Akbar Bugti - Update

Yesterday, the Government of Pakistan provided additional information about the death of Akbar Bugti. Based on information from the military command on ground, the government stated:

While following a guide that was familiar with the area, the military was able to find the cave in which Akbar Bugti was hiding in. The military sent the guide in to negotiate with Bugti and the militia that was in the cave with him to secure the arrest of Akbar Bugti. When the guide emerged from the cave and confirmed that Bugti was inside, the military moved in to make the arrest. When the military entered the cave, there was a massive explosion from within the cave that caused the structure to collapse. The source of the explosion is unknown.

Once the smoke cleared, the military started the recovery operation to remove the ruble of a collapsed mountain and take out the bodies. In the process, they found 100 million Pakistani rupees (a little over US$ 1.5 million) and an additional US$ 96,000, all in cash. The military also found a large store of weapons including rockets, grenades, mortar rounds, landmines and other military issue weaponry.

What normal person keeps US$ 1.5 million hidden in a cave with military weaponry? I can only think of one, Osama bin Laden. It’s must make it easier to buy weapons when there is no document trail to the money or the merchandise.

Now, the reason that I am posting this update is not to be the Government of Pakistan’s public relations division but to bring clarity to the situation.

Since the death of Akbar Bugti, the number of terrorist attacks within the country has significantly increased including riots in sections of Quetta, bombs detonated at Hub in Baluchistan, and 2 bombs detonated in a major commercial market in Lahore. You will notice that I have called them terrorist acts because when you take the life of another person to further a political or religious cause, that is called terrorism. In addition, the opposition leaders of the political parties (MMA, PPP, and PML(N)) have started using “Politics of Dead Bodies,” to further the call for more destruction in Pakistan. It should also be noted that this is not the first time in Pakistan’s history that the military has been accused of murder. During Benazir Bhutto’s 2nd term as Prime Minister, she rolled out the Army in Karachi to murder members of the Muttahida Quami Movement (MQM), a rival Sindhi political party.
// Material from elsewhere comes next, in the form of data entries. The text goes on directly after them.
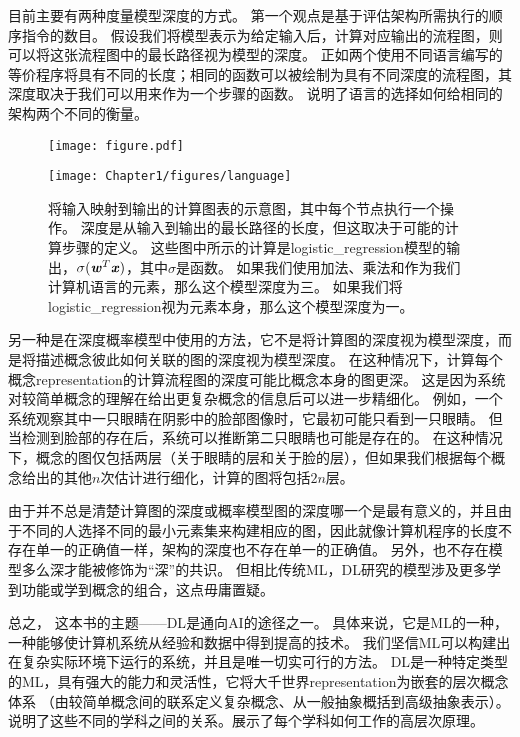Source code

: 
目前主要有两种度量模型深度的方式。
第一个观点是基于评估架构所需执行的顺序指令的数目。
假设我们将模型表示为给定输入后，计算对应输出的流程图，则可以将这张流程图中的最长路径视为模型的深度。
正如两个使用不同语言编写的等价程序将具有不同的长度；相同的函数可以被绘制为具有不同深度的流程图，其深度取决于我们可以用来作为一个步骤的函数。
说明了语言的选择如何给相同的架构两个不同的衡量。

\begin{figure}[!htb]
\ifOpenSource
\centerline{\texttt{[image: figure.pdf]}}
\else
\centerline{\texttt{[image: Chapter1/figures/language]}}
\fi
\caption{将输入映射到输出的计算图表的示意图，其中每个节点执行一个操作。
深度是从输入到输出的最长路径的长度，但这取决于可能的计算步骤的定义。
这些图中所示的计算是\gls{logistic_regression}模型的输出，$\sigma(\boldsymbol{\mathit{w}}^T \boldsymbol{\mathit{x}})$，其中$\sigma$是函数。
如果我们使用加法、乘法和作为我们计算机语言的元素，那么这个模型深度为三。
如果我们将\gls{logistic_regression}视为元素本身，那么这个模型深度为一。
}
\label{fig:chap1_language}
\end{figure}

另一种是在深度概率模型中使用的方法，它不是将计算图的深度视为模型深度，而是将描述概念彼此如何关联的图的深度视为模型深度。
在这种情况下，计算每个概念\gls{representation}的计算流程图的深度可能比概念本身的图更深。
这是因为系统对较简单概念的理解在给出更复杂概念的信息后可以进一步精细化。
例如，一个系统观察其中一只眼睛在阴影中的脸部图像时，它最初可能只看到一只眼睛。
但当检测到脸部的存在后，系统可以推断第二只眼睛也可能是存在的。
在这种情况下，概念的图仅包括两层（关于眼睛的层和关于脸的层），但如果我们根据每个概念给出的其他$n$次估计进行细化，计算的图将包括$2n$层。


由于并不总是清楚计算图的深度或概率模型图的深度哪一个是最有意义的，并且由于不同的人选择不同的最小元素集来构建相应的图，因此就像计算机程序的长度不存在单一的正确值一样，架构的深度也不存在单一的正确值。
另外，也不存在模型多么深才能被修饰为``深''的共识。
但相比传统\gls{ML}，\gls{DL}研究的模型涉及更多学到功能或学到概念的组合，这点毋庸置疑。

总之， 这本书的主题——\gls{DL}是通向\gls{AI}的途径之一。
具体来说，它是\gls{ML}的一种，一种能够使计算机系统从经验和数据中得到提高的技术。
我们坚信\gls{ML}可以构建出在复杂实际环境下运行的系统，并且是唯一切实可行的方法。
\gls{DL}是一种特定类型的\gls{ML}，具有强大的能力和灵活性，它将大千世界\gls{representation}为嵌套的层次概念体系
（由较简单概念间的联系定义复杂概念、从一般抽象概括到高级抽象表示）。
说明了这些不同的学科之间的关系。展示了每个学科如何工作的高层次原理。

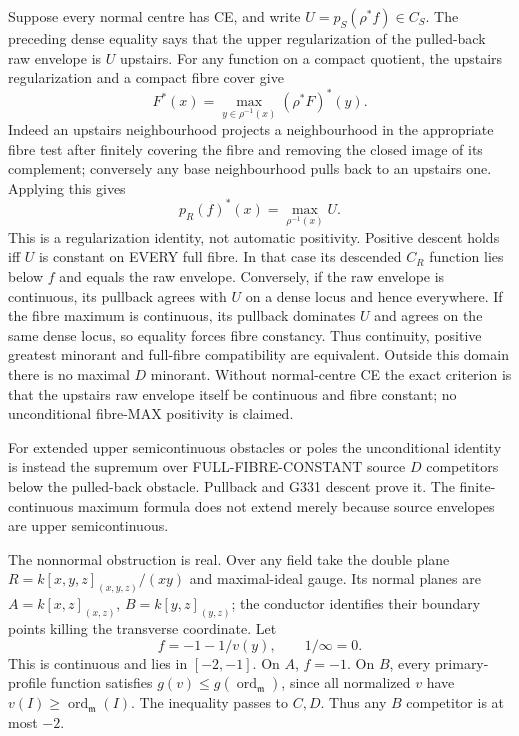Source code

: \documentclass[11pt]{article}
\begin{document}
Suppose every normal centre has CE, and write \(U=p_S(\rho^*f)\in C_S\). The preceding dense equality says that the upper regularization of the pulled-back raw envelope is \(U\) upstairs. For any function on a compact quotient, the upstairs regularization and a compact fibre cover give
\[
F^*(x)=\max_{y\in\rho^{-1}(x)}(\rho^*F)^*(y).
\]
Indeed an upstairs neighbourhood projects a neighbourhood in the appropriate fibre test after finitely covering the fibre and removing the closed image of its complement; conversely any base neighbourhood pulls back to an upstairs one. Applying this gives
\[
p_R(f)^*(x)=\max_{\rho^{-1}(x)}U.
\]
This is a regularization identity, not automatic positivity. Positive descent holds iff \(U\) is constant on EVERY full fibre. In that case its descended \(C_R\) function lies below \(f\) and equals the raw envelope. Conversely, if the raw envelope is continuous, its pullback agrees with \(U\) on a dense locus and hence everywhere. If the fibre maximum is continuous, its pullback dominates \(U\) and agrees on the same dense locus, so equality forces fibre constancy. Thus continuity, positive greatest minorant and full-fibre compatibility are equivalent. Outside this domain there is no maximal \(D\) minorant. Without normal-centre CE the exact criterion is that the upstairs raw envelope itself be continuous and fibre constant; no unconditional fibre-MAX positivity is claimed.

For extended upper semicontinuous obstacles or poles the unconditional identity is instead the supremum over FULL-FIBRE-CONSTANT source \(D\) competitors below the pulled-back obstacle. Pullback and G331 descent prove it. The finite-continuous maximum formula does not extend merely because source envelopes are upper semicontinuous.

The nonnormal obstruction is real. Over any field take the double plane \(R=k[x,y,z]_{(x,y,z)}/(xy)\) and maximal-ideal gauge. Its normal planes are \(A=k[x,z]_{(x,z)}\), \(B=k[y,z]_{(y,z)}\); the conductor identifies their boundary points killing the transverse coordinate. Let
\[
f=-1-1/v(y),\qquad 1/\infty=0.
\]
This is continuous and lies in \([-2,-1]\). On \(A\), \(f=-1\). On \(B\), every primary-profile function satisfies \(g(v)\le g(\operatorname{ord}_{\mathfrak m})\), since all normalized \(v\) have \(v(I)\ge\operatorname{ord}_{\mathfrak m}(I)\). The inequality passes to \(C,D\). Thus any \(B\) competitor is at most \(-2\).
\end{document}
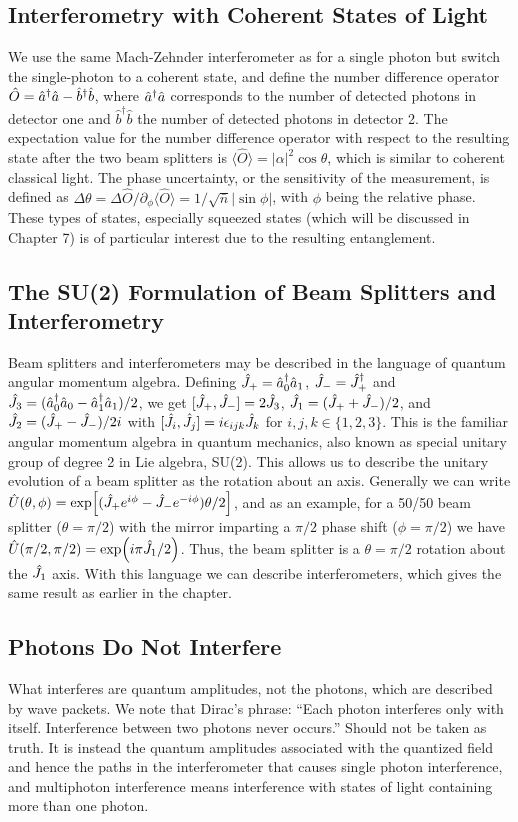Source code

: \subsection{Interferometry with Coherent States of Light}
We use the same Mach-Zehnder interferometer as for a single photon but switch the single-photon to a coherent state, and define the number difference operator $\hat{O} = \ad \a - \hat{b}^\dagger \hat{b}$, where $\ad \a$ corresponds to the number of detected photons in detector one and $\hat{b}^\dagger \hat{b}$ the number of detected photons in detector 2. The expectation value for the number difference operator with respect to the resulting state after the two beam splitters is $\langle \hat{O} \rangle = |\alpha|^2\cos\theta$, which is similar to coherent classical light. The phase uncertainty, or the sensitivity of the measurement, is defined as $\Delta \theta = \Delta \hat{O} / \partial_\phi \langle\hat{O}\rangle = 1 /\sqrt{\bar{n}}|\sin\phi|$, with $\phi$ being the relative phase. These types of states, especially squeezed states (which will be discussed in Chapter 7) is of particular interest due to the resulting entanglement.

\subsection{The SU(2) Formulation of Beam Splitters and Interferometry}
Beam splitters and interferometers may be described in the language of quantum angular momentum algebra. Defining $\J_+ = \ad_0 \a_1$, $\J_- = \Jd_+$ and $\J_3 = (\ad_0\a_0 - \ad_1\a_1)/2$, we get $[\J_+,\J_-] = 2\J_3$, $\J_1 = (\J_+ + \J_-)/2$, and $\J_2 = (\J_+ - \J_-)/2i$ with $[\J_i, \J_j] = i\epsilon_{ijk}\J_k$ for $i,j,k\in\{1,2,3\}$. This is the familiar angular momentum algebra in quantum mechanics, also known as special unitary group of degree 2 in Lie algebra, SU(2). This allows us to describe the unitary evolution of a beam splitter as the rotation about an axis. Generally we can write $\hat{U}(\theta, \phi) = \exp[(\J_+ e^{i\phi} - \J_- e^{-i\phi})\theta/2]$, and as an example, for a 50/50 beam splitter ($\theta = \pi/2$) with the mirror imparting a $\pi/2$ phase shift ($\phi=\pi/2$) we have $\hat{U}(\pi/2,\pi/2) = \exp(i\pi\J_1/2)$. Thus, the beam splitter is a $\theta = \pi/2$ rotation about the $\J_1$ axis. With this language we can describe interferometers, which gives the same result as earlier in the chapter. 

\subsection{Photons Do Not Interfere}
What interferes are quantum amplitudes, not the photons, which are described by wave packets. We note that Dirac's phrase: ``Each photon interferes only with itself. Interference between two photons never occurs.'' Should not be taken as truth. It is instead the quantum amplitudes associated with the quantized field and hence the paths in the interferometer that causes single photon interference, and multiphoton interference means interference with states of light containing more than one photon.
Operation Cleanup, as it was called at the time enforced a full lockdown curfew on areas of Karachi with “shoot on sight” orders given to the military. Approximately 15,000 young men were “cleansed” from Karachi for not being from the right political party or social background.

At no point have any of these “politicians” called for an end to the violence that has plagued the country since the death of this warlord; instead they continue to add fuel to the fire by inciting the people to riot and destroy to further their cause of removing the Musharraf government. It’s one thing to mourn the death of a person, but when the political community of a nation encourages the people of a nation to riot in retaliation; it is nothing more than irresponsibility.

But while creating all the fervor over the military’s action, everyone missed the story in the national news that 3 militant commanders and 1500 militants handed over their weapons to the Government of Pakistan and promised to work for a peaceful solution that would lead to the growth of Baluchistan.

Why does Pakistan continue to struggle with this horrible mess?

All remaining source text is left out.